## YOUR ASSIGNMENT
Give the count of lines in the records below that contain "begin", and say nothing more.

## DATA EXTRACT

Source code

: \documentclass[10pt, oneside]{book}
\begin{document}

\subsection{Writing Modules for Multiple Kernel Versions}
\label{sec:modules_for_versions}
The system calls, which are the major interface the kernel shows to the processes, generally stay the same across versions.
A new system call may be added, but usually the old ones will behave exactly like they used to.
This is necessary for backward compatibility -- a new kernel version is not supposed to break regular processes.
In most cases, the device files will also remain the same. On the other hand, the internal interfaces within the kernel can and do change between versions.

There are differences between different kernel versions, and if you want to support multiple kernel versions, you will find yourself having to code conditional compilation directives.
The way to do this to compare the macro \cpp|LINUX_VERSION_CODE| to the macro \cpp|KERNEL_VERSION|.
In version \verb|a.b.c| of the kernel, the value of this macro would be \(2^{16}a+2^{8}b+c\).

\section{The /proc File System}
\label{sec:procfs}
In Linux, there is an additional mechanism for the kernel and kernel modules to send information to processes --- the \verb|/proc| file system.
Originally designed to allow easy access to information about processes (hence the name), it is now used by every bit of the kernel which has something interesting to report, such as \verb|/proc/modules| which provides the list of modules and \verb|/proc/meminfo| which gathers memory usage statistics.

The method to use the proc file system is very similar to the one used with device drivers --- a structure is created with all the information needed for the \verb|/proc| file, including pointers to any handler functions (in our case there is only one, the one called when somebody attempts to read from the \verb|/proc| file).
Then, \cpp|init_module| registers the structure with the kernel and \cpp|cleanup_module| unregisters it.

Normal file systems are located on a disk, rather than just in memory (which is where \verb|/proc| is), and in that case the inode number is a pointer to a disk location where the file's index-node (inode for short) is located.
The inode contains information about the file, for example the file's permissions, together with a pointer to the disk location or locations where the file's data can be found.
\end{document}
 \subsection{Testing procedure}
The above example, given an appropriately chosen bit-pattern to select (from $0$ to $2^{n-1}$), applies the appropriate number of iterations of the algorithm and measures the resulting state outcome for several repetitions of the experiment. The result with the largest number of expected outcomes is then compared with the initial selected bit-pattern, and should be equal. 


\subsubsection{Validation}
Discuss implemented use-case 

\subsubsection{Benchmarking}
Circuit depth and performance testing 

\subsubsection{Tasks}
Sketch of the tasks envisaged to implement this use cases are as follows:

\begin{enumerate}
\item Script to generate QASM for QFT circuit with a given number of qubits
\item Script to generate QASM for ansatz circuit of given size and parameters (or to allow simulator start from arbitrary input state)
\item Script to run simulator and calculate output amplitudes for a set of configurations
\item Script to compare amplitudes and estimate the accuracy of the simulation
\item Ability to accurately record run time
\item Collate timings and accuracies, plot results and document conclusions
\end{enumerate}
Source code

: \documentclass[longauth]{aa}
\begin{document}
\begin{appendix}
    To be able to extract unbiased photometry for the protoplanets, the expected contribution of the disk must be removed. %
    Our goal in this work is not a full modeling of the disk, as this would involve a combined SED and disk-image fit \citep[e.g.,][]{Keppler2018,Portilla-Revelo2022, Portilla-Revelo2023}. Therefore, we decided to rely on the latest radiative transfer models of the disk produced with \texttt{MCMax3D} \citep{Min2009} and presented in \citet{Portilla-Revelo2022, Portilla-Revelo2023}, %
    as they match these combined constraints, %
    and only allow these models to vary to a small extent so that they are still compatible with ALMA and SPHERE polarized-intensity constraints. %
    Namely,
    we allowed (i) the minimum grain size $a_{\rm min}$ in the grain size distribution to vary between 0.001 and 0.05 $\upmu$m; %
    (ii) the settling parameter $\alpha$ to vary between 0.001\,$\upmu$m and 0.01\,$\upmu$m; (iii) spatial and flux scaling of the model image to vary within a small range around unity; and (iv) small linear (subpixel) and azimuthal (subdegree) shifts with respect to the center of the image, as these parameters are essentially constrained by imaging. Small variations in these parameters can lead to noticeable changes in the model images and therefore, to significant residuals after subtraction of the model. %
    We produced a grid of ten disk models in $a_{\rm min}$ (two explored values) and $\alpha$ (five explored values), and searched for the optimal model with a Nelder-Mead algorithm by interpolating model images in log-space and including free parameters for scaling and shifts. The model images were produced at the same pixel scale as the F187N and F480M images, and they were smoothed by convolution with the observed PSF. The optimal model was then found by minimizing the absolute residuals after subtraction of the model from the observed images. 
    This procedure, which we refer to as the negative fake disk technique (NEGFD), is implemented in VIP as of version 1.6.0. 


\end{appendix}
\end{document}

## SOLUTION
4